Die Addresse werde ich euch morgen hier rein schreiben, es lohnt sich mal dort hin zu fahren, ich habe aber bekannte, die haben bei 1 Tour gar keinen Hecht gefangen, aber die Addresse wird bald folgen, ihr könnt dprt euch dann mal informieren, wo ihr da hin müsst usw.:q


----------



## RaEma (8. Januar 2005)

*AW: Angeln an der Müritz!!!*

war 2003 auch da. Aber ohne Boot und auch so ziemlich unprofessionel...
Dicke Barsche kann man aber auch vom Ufer fangen.
Würde da aber noch mal hin fahren, wenn alles ein bisschen besser organisiert ist.


----------



## maxum (8. Januar 2005)

*AW: Angeln an der Müritz!!!*

Hallo!!

Kennt jemand Slipstellen an der Müritz?

Grüße aus B. Sven


----------



## eiksor (10. Januar 2005)

*AW: Angeln an der Müritz!!!*

Hi,
 ich fahre im Mai auch an die Müritz und ich hätte mal ein paar Fragen 
 kann ich in dieser Jahreszeit ein paar schöne Hechte,Zander und Barsche fangen,
 und dürfen dort überhaupt angler die unter 18 sind dort Raubfischangeln?

 mfg. eiksor


----------



## dorschhai (10. Januar 2005)

*AW: Angeln an der Müritz!!!*

@raubfischkiller: wann warst du an der müritz? fahre mit dem hausboot im herbst.


----------



## MeRiDiAn (11. Januar 2005)

*AW: Angeln an der Müritz!!!*

Morgen .. mit Sicherheit handelt es sich bei der Adresse um den Bootsverleih des sogenannten Hechtpapst der Müritz, Herrn Stolschewski.
Fahre selbst des öfteren an die Müritz ... die "offizielle" Müritz ist der größte innerdeutsche Binnensee Deutschlands & hat viel zu bieten !
Hauptsächlich kann man in der Müritz Barsche & Hechte fangen. Wobei Barsche fast überall allgegenwärtig sind. Hechte, speziell die großen, sollte & muss man aber suchen & die beste Zeit für diese, ist eindeutig der Herbst, bzw. Frühwinter. Zander gibt es aufgrund des sehr sauberen & klaren Wassers eher verhalten. Für diese sollte man sich eher die Zu-, bzw. Abläufe der Müritz genauer anschauen ... ich möchte die TopSpots nicht direkt nennen, da diese sehr klein sind & ich nicht möchte, dass diese total überlaufen sind & werden, nachdem ich beobachten konnte, wie viele Angler an diesen untermassige Zander mitnahmen (Meldung an die Wasserschutzpolizei erfolgte!). Aber jeder Angler mit offenen Augen wird gute Z-Stellen finden.   
Auch ist Herr Stolschewski immer gerne bereit Tipps & Hinweise zu geben.

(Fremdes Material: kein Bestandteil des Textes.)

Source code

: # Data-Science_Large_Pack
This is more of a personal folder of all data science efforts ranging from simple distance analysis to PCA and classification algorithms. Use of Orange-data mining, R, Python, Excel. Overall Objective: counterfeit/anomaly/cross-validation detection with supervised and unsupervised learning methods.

Nachdem sich ja alles & jeder auf die Müritz versteift, sollte hier noch angeführt werden, dass der angrenzende Kölpinsee ein absolut hervorragendes Hechtgewässer ist & nur von wenigen Booten befahren wird. Wir konnten in diesem schon mehrere 100cm+ Hechte releasen.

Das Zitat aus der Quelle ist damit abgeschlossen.